Patrimoine : l’angle mort des inégalités de genre

La loi du 13 juillet 1965 marque un tournant dans l’émancipation juridique et économique des françaises. Portant sur les régimes matrimoniaux, cette réforme permet aux femmes mariées d’ouvrir un compte en banque et de gérer leur patrimoine – l’homme demeure toutefois le seul gestionnaire des biens communs et reste le chef de famille. Il faudra attendre 20 ans, en 1985, pour que l’une et l’autre puisse gérer conjointement ces biens.

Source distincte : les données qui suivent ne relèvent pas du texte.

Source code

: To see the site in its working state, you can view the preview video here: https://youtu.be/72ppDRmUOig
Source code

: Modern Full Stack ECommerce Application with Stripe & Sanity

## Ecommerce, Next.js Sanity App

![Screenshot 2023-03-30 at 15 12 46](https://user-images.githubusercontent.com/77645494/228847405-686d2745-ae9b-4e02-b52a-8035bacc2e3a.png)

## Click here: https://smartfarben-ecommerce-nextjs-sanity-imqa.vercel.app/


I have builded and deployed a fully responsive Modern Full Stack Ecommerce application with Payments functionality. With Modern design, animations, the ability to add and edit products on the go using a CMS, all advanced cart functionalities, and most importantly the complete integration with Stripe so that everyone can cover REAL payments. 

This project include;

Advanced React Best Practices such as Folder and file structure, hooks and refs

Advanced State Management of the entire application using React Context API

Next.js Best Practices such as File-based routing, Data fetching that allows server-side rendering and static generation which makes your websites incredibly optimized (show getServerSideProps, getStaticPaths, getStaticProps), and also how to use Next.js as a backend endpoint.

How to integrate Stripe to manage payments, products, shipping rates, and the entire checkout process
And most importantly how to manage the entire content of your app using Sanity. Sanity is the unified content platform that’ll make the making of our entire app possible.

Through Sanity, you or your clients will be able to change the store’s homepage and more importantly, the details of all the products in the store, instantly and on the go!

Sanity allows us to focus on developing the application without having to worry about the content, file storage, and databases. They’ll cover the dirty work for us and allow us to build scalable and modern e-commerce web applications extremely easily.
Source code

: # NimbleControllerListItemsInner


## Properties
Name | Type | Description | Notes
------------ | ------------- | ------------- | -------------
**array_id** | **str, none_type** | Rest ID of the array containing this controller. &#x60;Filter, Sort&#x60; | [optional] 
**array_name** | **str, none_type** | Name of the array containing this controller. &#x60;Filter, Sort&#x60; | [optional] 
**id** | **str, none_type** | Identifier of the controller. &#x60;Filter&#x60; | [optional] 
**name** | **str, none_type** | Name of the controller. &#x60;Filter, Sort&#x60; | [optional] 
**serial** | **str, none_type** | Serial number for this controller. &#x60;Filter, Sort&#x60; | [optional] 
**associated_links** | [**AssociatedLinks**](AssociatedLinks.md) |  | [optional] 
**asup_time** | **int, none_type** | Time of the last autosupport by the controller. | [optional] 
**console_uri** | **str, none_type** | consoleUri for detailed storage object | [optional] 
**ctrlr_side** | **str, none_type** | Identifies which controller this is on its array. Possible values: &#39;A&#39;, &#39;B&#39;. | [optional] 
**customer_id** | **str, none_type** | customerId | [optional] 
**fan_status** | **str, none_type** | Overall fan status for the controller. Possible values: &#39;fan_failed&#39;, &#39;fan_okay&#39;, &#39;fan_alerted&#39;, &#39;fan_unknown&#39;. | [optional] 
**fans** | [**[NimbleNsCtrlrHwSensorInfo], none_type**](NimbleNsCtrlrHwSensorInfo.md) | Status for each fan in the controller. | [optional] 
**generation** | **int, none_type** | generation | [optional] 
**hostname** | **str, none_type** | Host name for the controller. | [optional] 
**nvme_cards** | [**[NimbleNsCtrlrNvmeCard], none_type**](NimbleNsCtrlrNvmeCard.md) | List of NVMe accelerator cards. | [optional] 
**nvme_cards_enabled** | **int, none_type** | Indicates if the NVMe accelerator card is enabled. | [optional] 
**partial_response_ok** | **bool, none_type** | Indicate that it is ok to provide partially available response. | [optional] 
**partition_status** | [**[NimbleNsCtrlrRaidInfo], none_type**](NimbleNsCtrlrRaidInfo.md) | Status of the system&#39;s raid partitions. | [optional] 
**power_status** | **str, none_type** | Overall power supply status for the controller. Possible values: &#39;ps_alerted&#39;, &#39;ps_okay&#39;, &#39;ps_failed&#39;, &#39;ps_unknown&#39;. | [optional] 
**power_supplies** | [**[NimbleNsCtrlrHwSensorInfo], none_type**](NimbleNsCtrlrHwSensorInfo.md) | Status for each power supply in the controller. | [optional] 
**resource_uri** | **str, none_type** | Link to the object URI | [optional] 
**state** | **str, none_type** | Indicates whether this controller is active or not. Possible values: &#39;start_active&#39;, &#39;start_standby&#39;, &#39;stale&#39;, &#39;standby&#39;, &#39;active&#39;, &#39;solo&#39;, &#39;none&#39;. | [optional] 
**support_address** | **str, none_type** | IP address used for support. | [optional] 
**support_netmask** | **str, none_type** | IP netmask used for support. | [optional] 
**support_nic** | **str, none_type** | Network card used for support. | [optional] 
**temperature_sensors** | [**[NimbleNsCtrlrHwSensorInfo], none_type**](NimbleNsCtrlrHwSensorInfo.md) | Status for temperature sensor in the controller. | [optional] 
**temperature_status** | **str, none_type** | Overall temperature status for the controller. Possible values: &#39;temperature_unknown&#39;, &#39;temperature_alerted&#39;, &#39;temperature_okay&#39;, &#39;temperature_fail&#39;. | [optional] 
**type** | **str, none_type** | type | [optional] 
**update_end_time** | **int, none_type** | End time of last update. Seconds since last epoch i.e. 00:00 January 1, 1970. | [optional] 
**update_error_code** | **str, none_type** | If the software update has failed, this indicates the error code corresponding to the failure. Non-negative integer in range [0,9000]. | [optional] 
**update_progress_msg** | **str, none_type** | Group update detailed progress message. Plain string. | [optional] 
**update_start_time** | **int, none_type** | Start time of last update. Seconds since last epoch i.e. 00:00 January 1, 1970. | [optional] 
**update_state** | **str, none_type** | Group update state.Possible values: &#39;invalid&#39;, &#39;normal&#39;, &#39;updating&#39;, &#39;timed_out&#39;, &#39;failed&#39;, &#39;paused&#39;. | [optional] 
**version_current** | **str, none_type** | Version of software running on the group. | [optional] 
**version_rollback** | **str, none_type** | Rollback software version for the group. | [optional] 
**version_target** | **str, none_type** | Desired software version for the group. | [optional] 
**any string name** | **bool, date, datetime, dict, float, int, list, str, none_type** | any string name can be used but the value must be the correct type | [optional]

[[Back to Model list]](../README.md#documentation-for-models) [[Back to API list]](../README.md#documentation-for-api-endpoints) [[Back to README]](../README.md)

L’enquête Histoire de vie et Patrimoine de l’Insee
Un an plus tard, l’Insee lance une vaste enquête au sein de la population française. « Menée par l’INSEE, l’enquête Actifs Financiers - devenue en 1998 Enquête Patrimoine, puis enquête Histoire de vie et Patrimoine depuis 2014 - renseigne depuis 1986 sur la distribution, l’accumulation et la transmission du patrimoine économique des ménages. Dès 1998, elle permet d’identifier la répartition du patrimoine au sein des ménages et, depuis 2014, elle permet de suivre certains individus dans le temps*. » explique Marion Leturcq qui a fait de l’économie de la famille son objet de recherche. De la diversité des formes légales de vie en couple à l’évolution des structures familiales, elle cherche à comprendre leurs conséquences sur la pauvreté et les inégalités.
Dans le cadre du projet ANR WIDE - Inégalités de Patrimoine et Evènements Démographiques, Marion Leturcq, et Nicolas Frémeaux, professeur des universités en économie à l’Université de Rouen, s’appuient sur ces données, inédites en France voire en Europe. Avec déjà huit vagues d'enquêtes réalisées (et une neuvième en cours), l’enquête interroge près de 10 000 ménages français afin de réaliser un inventaire précis de leur patrimoine. « On leur demande, bien par bien, ce qu’ils et elles possèdent. En France, les droits de propriété sont clairement définis et respectés, notamment lors des transmissions de patrimoine, des divorces ou des successions. Mais historiquement, le patrimoine n’a été conceptualisé, jusque-là, qu’au niveau du ménage plutôt qu'à l'échelle individuelle. » précise Marion Leturcq. Autrement dit, les inégalités entre les femmes et les hommes dans le couple restaient un angle mort.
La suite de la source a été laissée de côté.